- From: Aryeh Gregor <Simetrical+w3c@gmail.com>
- Date: Thu, 2 Sep 2010 16:13:49 -0400
- To: David Singer <singer@apple.com>, Julian Reschke <julian.reschke@gmx.de>
- Cc: Henri Sivonen <hsivonen@iki.fi>, Ian Hickson <ian@hixie.ch>, HTML WG <public-html@w3.org>
On Wed, Sep 1, 2010 at 6:03 PM, David Singer <singer@apple.com> wrote: > But the 'we' in that sense is anyone who can edit the Wiki...which is anyone, as far as I can tell. It seems there is no sanity check. If this were a problem in practice, or if it weren't a problem in practice but people were worried in theory, you could add sanity checks without nullifying any of the positive aspects of the wiki approach. For instance, you could just use a system where anyone can edit the page, but there's a separate "stable" page that approved people can sync to the unstable page after review. In the case of MediaWiki, you could use the FlaggedRevs extension, which is enabled on several Wikipedia languages: http://www.mediawiki.org/wiki/Extension:FlaggedRevs In practice, with a handful of approved people to check the unstable version for sanity, you could have the stable version lag by a matter of hours or less on average.
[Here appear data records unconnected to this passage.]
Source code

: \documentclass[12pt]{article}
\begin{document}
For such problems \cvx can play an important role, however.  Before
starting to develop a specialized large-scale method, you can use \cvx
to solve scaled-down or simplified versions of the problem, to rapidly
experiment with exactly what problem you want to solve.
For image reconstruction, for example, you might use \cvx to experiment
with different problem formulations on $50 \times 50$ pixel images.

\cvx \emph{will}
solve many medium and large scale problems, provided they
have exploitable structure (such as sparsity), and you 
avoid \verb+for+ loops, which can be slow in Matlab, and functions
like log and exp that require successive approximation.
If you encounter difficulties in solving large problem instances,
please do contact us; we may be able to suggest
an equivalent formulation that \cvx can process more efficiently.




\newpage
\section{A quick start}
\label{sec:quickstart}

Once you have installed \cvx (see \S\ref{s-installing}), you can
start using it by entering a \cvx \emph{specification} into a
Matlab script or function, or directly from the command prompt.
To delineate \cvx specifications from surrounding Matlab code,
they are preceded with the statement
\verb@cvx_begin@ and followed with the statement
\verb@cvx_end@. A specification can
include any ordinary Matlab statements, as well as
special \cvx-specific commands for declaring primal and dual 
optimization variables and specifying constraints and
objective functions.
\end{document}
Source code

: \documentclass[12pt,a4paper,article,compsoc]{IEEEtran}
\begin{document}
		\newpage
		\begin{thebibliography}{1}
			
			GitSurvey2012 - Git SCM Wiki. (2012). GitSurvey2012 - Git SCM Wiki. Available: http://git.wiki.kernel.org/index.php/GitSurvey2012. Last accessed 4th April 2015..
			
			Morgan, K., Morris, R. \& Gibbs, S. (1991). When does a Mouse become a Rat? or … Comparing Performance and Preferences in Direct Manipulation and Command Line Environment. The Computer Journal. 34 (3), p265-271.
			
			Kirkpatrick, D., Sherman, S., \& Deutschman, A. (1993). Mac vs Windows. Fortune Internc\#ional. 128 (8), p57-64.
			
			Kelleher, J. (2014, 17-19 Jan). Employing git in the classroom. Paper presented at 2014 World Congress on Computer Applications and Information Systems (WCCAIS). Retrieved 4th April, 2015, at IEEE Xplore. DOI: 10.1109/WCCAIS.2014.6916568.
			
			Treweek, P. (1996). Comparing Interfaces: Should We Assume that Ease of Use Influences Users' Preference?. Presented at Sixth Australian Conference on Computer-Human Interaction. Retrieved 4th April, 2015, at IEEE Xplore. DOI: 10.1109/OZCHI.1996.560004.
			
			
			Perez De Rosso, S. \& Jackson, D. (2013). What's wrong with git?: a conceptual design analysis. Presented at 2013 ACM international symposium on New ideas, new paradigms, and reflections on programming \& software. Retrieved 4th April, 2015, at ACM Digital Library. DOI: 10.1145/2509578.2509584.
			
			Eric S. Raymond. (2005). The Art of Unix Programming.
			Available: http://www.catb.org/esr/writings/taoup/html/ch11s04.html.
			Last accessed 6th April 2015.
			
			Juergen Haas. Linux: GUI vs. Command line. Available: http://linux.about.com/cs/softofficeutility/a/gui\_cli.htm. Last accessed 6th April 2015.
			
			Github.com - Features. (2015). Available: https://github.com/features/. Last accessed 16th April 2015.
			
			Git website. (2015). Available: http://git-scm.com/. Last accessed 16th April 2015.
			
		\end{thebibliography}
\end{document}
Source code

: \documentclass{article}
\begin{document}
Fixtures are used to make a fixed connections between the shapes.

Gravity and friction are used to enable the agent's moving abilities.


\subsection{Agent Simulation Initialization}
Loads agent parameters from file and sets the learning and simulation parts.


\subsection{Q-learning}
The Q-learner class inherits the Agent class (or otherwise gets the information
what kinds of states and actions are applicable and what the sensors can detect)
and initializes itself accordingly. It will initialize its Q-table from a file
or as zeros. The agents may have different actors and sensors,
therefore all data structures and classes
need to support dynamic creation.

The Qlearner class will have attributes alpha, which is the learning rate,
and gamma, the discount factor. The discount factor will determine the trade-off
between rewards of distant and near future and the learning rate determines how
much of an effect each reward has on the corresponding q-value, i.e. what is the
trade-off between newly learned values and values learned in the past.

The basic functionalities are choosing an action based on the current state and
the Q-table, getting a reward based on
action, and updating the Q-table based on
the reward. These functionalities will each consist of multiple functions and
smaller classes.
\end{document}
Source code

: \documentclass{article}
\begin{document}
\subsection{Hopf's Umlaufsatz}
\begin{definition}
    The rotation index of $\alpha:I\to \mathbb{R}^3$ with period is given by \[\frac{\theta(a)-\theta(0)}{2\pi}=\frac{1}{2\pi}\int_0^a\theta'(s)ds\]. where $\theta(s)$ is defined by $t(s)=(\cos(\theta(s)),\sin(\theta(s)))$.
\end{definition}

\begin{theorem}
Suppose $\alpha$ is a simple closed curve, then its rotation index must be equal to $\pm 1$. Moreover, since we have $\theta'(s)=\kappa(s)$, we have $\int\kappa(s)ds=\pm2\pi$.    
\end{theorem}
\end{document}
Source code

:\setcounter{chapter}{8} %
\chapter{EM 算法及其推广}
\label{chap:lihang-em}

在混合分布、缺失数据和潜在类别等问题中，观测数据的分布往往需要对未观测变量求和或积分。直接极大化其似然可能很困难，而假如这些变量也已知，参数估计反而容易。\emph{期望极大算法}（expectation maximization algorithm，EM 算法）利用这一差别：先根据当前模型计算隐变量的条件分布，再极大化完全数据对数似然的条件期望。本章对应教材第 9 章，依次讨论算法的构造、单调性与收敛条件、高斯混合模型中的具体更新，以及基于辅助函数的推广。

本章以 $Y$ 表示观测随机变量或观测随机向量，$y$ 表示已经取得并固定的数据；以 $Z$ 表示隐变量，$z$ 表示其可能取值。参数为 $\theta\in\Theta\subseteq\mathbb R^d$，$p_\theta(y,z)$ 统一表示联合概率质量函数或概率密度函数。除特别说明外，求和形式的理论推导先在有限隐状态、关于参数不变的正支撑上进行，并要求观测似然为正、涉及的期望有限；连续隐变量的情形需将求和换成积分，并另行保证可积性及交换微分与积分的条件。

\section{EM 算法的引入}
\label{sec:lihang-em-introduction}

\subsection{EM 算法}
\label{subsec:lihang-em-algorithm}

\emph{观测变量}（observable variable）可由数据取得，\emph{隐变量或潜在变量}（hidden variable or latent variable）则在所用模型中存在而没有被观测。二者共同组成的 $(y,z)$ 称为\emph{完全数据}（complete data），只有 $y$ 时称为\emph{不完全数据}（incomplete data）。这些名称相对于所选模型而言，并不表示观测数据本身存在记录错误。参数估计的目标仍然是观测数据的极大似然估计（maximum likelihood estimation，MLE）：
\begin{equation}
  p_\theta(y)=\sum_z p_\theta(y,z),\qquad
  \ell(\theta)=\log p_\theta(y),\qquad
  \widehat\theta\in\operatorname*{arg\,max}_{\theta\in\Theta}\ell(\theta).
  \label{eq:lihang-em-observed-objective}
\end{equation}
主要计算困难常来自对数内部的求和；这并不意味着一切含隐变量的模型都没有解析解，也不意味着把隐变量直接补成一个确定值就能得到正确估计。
If it lagged by too much, people would still be free to use the unstable version if they preferred a more comprehensive list at greater risk of error. On Thu, Sep 2, 2010 at 9:28 AM, Julian Reschke <julian.reschke@gmx.de> wrote: > I agree that some registries are not complete. I disagree that it's > necessarily the IANA's fault. The SVG issue is a nice example for that. Whose fault it is is entirely irrelevant for our purposes. If the IANA registry were hard to use because its servers went down on a monthly basis due to being struck by meteors because a former IANA executive was the subject of a gypsy curse, it would still be hard to use, and we would want to look for alternatives. That it's not their fault is no compensation for the fact that it doesn't work.